TASK — Up to and including the line that contains "沼泽之地，雷林的防区当中。", repeat each line of the data exactly, starting from the first.

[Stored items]
--- START ---

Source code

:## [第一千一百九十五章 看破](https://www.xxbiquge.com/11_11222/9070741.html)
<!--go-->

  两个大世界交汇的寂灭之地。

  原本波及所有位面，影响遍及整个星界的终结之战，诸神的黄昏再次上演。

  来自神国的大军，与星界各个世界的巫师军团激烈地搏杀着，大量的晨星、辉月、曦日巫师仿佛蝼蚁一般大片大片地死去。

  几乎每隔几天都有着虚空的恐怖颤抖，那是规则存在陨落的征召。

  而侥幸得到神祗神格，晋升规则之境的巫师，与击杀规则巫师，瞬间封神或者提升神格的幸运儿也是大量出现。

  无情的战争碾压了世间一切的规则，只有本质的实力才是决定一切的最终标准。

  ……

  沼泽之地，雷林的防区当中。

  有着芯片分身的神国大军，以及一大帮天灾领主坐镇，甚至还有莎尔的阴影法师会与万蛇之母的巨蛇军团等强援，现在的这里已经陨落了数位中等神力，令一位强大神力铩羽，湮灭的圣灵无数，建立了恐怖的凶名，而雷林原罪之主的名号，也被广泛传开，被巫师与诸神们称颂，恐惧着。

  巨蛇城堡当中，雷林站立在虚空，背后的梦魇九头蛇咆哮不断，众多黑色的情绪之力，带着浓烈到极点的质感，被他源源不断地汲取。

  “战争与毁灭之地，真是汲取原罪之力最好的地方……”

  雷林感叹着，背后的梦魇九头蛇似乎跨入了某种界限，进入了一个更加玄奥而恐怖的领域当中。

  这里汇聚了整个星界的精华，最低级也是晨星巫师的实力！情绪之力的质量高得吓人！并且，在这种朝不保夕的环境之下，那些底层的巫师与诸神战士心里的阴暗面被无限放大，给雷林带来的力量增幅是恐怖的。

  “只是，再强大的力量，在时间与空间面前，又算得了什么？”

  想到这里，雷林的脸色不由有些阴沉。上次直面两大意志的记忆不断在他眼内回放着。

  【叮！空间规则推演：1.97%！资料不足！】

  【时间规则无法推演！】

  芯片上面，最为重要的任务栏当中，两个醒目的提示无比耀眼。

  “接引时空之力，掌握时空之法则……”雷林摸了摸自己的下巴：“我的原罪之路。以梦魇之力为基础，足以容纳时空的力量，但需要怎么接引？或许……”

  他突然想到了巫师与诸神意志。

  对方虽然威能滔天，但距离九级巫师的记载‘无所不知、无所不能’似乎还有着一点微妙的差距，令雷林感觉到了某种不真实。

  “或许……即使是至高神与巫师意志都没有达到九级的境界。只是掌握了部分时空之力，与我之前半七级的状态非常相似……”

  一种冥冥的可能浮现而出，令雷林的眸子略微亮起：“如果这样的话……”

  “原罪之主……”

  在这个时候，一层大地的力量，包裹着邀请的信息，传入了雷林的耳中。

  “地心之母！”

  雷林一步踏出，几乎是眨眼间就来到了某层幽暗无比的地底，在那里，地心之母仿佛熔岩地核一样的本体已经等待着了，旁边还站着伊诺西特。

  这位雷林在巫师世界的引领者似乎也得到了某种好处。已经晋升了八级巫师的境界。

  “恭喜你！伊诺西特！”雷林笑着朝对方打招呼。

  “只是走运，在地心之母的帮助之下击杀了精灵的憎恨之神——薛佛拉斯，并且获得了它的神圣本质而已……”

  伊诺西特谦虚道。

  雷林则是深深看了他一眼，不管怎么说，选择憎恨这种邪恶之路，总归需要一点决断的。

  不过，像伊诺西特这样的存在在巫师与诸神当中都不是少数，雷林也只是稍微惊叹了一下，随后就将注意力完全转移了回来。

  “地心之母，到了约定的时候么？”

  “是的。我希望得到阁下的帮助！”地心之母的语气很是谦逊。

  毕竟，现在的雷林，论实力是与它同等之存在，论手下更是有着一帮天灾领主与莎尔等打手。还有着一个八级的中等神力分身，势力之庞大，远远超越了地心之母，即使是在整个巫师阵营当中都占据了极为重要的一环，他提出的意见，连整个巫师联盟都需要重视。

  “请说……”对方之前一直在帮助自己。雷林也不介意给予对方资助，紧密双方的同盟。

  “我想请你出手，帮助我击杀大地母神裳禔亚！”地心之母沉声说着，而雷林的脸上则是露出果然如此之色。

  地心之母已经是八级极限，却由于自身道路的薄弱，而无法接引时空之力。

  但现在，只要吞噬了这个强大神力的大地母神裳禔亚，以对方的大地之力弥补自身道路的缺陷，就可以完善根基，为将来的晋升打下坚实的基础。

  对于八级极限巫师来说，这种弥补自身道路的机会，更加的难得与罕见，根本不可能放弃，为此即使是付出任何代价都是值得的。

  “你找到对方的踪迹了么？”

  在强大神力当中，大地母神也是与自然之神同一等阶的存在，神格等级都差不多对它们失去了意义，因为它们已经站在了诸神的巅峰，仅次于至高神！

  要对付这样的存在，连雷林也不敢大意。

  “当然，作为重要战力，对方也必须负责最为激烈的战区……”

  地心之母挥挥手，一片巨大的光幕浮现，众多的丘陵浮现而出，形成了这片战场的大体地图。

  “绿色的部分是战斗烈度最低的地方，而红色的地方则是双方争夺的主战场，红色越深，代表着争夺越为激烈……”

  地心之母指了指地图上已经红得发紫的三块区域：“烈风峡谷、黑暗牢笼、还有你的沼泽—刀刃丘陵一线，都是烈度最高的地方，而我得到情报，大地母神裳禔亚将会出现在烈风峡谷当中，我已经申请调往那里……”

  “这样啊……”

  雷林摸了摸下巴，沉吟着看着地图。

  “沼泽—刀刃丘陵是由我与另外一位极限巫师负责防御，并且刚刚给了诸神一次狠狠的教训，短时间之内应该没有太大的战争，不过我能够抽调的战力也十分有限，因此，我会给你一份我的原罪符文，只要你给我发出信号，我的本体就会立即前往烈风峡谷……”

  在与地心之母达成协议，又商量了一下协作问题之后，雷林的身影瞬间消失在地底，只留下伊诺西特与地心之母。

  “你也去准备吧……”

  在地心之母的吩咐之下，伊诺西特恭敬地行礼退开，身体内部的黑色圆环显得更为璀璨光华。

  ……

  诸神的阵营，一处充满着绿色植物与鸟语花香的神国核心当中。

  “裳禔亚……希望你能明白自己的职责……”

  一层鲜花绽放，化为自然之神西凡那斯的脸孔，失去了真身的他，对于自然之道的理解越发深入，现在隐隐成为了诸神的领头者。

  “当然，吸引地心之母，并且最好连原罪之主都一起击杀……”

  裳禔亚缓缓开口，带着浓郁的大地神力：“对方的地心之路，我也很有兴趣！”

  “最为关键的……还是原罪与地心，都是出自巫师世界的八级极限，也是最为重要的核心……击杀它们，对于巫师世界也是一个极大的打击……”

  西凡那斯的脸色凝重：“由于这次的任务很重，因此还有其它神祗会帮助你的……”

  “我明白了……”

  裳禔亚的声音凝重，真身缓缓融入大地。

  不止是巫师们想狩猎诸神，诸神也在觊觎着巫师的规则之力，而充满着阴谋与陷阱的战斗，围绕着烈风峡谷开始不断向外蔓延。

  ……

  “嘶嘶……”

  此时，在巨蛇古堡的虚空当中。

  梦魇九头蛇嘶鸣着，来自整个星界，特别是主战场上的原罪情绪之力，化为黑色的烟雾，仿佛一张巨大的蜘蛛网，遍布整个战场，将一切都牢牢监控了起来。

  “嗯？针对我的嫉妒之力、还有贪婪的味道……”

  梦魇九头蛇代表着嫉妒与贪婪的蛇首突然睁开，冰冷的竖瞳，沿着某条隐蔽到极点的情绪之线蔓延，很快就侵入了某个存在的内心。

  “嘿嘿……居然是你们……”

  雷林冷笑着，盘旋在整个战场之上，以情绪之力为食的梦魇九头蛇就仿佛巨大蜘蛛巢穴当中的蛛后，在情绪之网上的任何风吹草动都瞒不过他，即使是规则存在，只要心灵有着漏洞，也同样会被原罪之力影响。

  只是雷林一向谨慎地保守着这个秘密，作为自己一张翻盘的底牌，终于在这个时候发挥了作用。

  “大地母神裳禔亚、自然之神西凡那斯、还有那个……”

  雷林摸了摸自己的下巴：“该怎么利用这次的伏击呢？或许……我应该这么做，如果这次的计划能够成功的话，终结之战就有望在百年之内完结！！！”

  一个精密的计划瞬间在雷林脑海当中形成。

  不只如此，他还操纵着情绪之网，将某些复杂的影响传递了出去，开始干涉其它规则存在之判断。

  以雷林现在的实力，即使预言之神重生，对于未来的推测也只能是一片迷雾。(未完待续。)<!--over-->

--- END ---

WRITTEN SOLUTION —
Source code

:## [第一千一百九十五章 看破](https://www.xxbiquge.com/11_11222/9070741.html)
<!--go-->

  两个大世界交汇的寂灭之地。

  原本波及所有位面，影响遍及整个星界的终结之战，诸神的黄昏再次上演。

  来自神国的大军，与星界各个世界的巫师军团激烈地搏杀着，大量的晨星、辉月、曦日巫师仿佛蝼蚁一般大片大片地死去。

  几乎每隔几天都有着虚空的恐怖颤抖，那是规则存在陨落的征召。

  而侥幸得到神祗神格，晋升规则之境的巫师，与击杀规则巫师，瞬间封神或者提升神格的幸运儿也是大量出现。

  无情的战争碾压了世间一切的规则，只有本质的实力才是决定一切的最终标准。

  ……

  沼泽之地，雷林的防区当中。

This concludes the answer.